One of the first discussions I had about all this was with a European body painter back in 2006 on the conflicted duality of the American cultural fascination with female breasts (in Playboy, advertising, Superbowls, etc.) versus the fear of the exposed female nipple. The subject came up because of the restrictions imposed about just how much of the model we could paint at the convention we were teaching at. The quote above is from Carolyn Roper, another European body painter, at a different convention in 2008. That convention had one of the strictest modesty requirements. Not even pasties or nipple covers were enough, the female models had to wear tube tops or bras to get painted for the classes and competitions.

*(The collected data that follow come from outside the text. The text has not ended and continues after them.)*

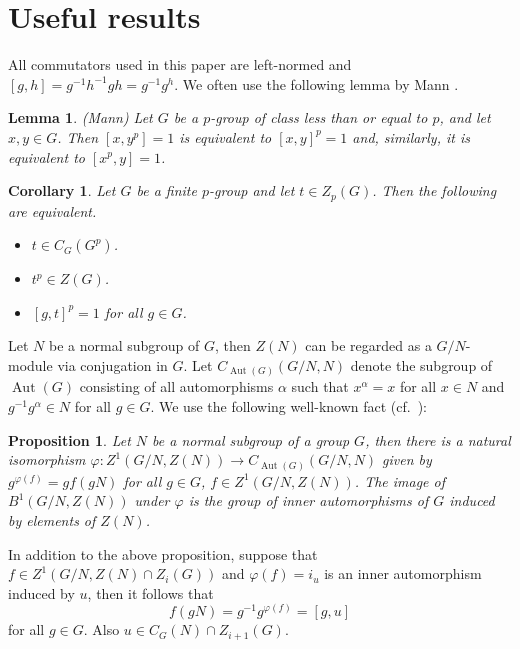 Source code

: \documentclass[preprint,sort&compress,12pt]{elsarticle}
\newtheorem{lemma}[theorem]{Lemma}
\newtheorem{corollary}[theorem]{Corollary}
\newtheorem{prop}[theorem]{Proposition}
\theoremstyle{definition}
\numberwithin{equation}{theorem}
\DeclareMathOperator{\Aut}{\operatorname{Aut}}
\begin{document}
\section{Useful results}
 All commutators used in this paper are left-normed and $[g, h]= g^{-1}h^{-1}gh=g^{-1}g^{h}$. We often use the following lemma by Mann \cite{AM}.
\begin{lemma}\label{L:3.1}(Mann)
Let $G$ be a $p$-group of class less than or equal to $p$, and let $x, y\in G$. Then $[x, y^p]=1$ is equivalent to $[x, y]^p=1$ and, similarly, it is equivalent to $[x^p, y]=1$.
\end{lemma}

\begin{corollary}\label{cr:3.2}
Let $G$ be a finite $p$-group and let $t\in Z_p(G)$. Then the following are equivalent.
\begin{itemize}
\item [$(i)$] $t\in C_G(G^p)$.
\item [$(ii)$] $t^p\in Z(G)$.
\item [$(iii)$] $[g, t]^p=1$ for all $g\in G$.
\end{itemize}
\end{corollary}

Let $N$ be a normal subgroup of $G$, then $Z(N)$ can be regarded as a $G/N$-module via conjugation in $G$. Let $C_{\Aut(G)}(G/N, N)$ denote the subgroup of $\Aut(G)$ consisting of all automorphisms $\alpha$ such that $x^{\alpha}=x$ for all $x\in N$ and $g^{-1}g^{\alpha}\in N$ for all $g\in G$. We use the following well-known fact (cf.\ \cite[Satz I.4.4]{BH}):
\begin{prop}\label{P:3.3}
Let $N$ be a normal subgroup of a group $G$, then there is a natural isomorphism $\varphi:Z^1(G/N, Z(N))\rightarrow C_{\Aut(G)}(G/N, N)$ given by $g^{\varphi(f)}=gf(gN)$ for all $g\in G$, $f\in Z^1(G/N, Z(N))$. The image of $B^1(G/N, Z(N))$ under $\varphi$ is the group of inner automorphisms of $G$ induced by elements of $Z(N)$.
\end{prop}

In addition to the above proposition, suppose that $f\in Z^1(G/N, Z(N)\cap Z_i(G))$ and $\varphi(f)=i_u$ is an inner automorphism induced by $u$, then it follows that
\begin{equation}\label{eq:3.3.1}
f(gN)=g^{-1}g^{\varphi(f)}=[g, u]
\end{equation}
\noindent for all $g\in G$. Also $u\in C_G(N)\cap Z_{i+1}(G)$.
\end{document}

I’ve written before how poorly I think it works to paint over someone’s underwear, and at this convention I found it very awkward—and I’m an American, how much more so for the Europeans teaching there, like Carolyn. So she arranged to have a male model for her demonstration class to avoid the problem, and as she painted the salient portion of his chest she remarked about how everyone has nipples and so she didn’t see what all the fuss was about painting a woman’s as opposed to a man’s.

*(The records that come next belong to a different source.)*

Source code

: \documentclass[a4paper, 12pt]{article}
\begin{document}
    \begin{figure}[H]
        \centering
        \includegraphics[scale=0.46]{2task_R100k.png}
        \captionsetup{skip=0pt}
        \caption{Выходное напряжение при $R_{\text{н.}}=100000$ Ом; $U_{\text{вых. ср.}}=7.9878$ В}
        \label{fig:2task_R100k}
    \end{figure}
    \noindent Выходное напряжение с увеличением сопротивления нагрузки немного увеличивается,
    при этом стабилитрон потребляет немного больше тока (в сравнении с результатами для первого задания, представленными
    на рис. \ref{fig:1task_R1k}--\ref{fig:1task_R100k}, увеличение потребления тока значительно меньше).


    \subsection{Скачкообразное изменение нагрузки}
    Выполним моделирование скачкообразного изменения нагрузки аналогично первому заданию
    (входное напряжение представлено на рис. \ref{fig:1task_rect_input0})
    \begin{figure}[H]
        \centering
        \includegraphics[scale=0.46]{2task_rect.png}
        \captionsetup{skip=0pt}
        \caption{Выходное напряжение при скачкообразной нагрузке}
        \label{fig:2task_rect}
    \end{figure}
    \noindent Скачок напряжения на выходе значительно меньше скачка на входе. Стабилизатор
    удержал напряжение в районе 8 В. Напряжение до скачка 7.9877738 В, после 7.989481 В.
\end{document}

You really can’t got much more naked than this, can you?

If Ingres’s Venus, fully naked, hangs as a treasured masterpiece in a museum, if it is acceptable for an artist to paint nipples on a canvas portrait of a naked model, why should I have to hide a model’s nipples in a body painting? We already had Demi Moore‘s nipples on the cover of Vanity Fair on newsstands twenty years ago (see http://wp.me/p1sRkg-6v), so why all the fuss still today?

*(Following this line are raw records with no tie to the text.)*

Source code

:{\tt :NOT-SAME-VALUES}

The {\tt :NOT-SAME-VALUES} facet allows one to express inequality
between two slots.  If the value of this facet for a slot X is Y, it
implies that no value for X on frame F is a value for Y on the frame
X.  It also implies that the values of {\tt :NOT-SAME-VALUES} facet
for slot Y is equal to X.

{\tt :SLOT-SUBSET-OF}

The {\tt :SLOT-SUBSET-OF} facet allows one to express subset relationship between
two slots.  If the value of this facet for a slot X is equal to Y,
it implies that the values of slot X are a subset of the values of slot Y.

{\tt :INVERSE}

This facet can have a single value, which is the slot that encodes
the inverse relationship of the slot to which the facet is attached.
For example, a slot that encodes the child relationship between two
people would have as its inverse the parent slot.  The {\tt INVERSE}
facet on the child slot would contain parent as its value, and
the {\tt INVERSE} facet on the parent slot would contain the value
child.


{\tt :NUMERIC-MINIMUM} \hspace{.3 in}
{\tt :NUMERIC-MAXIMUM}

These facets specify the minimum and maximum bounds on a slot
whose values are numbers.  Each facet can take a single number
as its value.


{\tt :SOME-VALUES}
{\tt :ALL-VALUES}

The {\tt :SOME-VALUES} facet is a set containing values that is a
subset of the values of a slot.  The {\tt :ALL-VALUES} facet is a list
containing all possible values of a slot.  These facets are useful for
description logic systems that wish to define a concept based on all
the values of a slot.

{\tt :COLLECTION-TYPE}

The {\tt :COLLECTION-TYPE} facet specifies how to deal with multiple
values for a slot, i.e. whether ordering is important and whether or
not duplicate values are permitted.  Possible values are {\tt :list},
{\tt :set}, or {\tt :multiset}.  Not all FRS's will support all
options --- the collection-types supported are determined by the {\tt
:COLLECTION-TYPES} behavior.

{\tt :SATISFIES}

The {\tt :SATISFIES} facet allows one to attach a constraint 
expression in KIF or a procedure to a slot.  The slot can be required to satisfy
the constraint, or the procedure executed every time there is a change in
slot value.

There was a funny sequence in the U.S. Supreme Court just recently as they adjudicated the case regarding decency standards on prime time TV when the question turned towards the offensive nature of a bare buttocks being seen (from the side) in an episode of NYPD Blue some years ago and the lawyer arguing against that interpretation pointed out that the US Supreme Court building was full of classic art images that included bare butts, many bare butts. Looking back at the most famous “nipple slip”, Janet Jackson’s at the Superbowl, which is also a topic of the larger case the Supreme Court is considering, it’s hard to decide which part of that half time show all about sex was the most offensive. I’m pretty prudish, or, rather, I have real trouble with what I perceive as sexism and the objectification of women, so the part that troubled me most was when the dancers dressed as cheerleaders chose to “take off all their clothes” because “it’s getting hot in here.” Janet’s breast was anticlimactic after that. You can review the show and form your own opinion:  http://www.dailymotion.com/video/x45h8i_super-bowl-xxxviii-halftime-show-fu_music

I believe that we each should have the freedom to control how we use or decorate our own bodies. And in regard to the freedom to display our bodies, I go along the lines of the way it’s handled on New York State beaches: “nude but not lewd”. In New York State a women can go topless any where that a man can, otherwise it is considered sexual discrimination. Just to know that this is the law is a good thing. It’s not overly taken advantage of. There is topless sunbathing sometimes on some NY beaches, even fully naked men and women on some, but that tends to be in generally understood areas of certain beaches (“nude but not lewd” is said to be the New York State Parks guideline on that.) I have thought that the more that American women are given the opportunity to be topless (at the beach, for example) the less power there will be in the cultural insistence on women’s breasts as indecent sex objects (and it is that  implication of indecency that bothers me, not the sexuality.), but I am less certain of that than I was.  Occasionally you’ll see a topless woman on a NY city street, usually for a political cause, like the topless women holding signs at the start of Occupy Wall Street that pundits used to ridicule the nascent movement and which John Stewart made fun of (he didn’t show them naked on TV, because even though he’s on a cable channel without any relevant FCC restrictions about that it’s just not done in the U.S. for fear of public outrage—but my local Comedy Central channel airs ads for a strip club just about every night during his show.)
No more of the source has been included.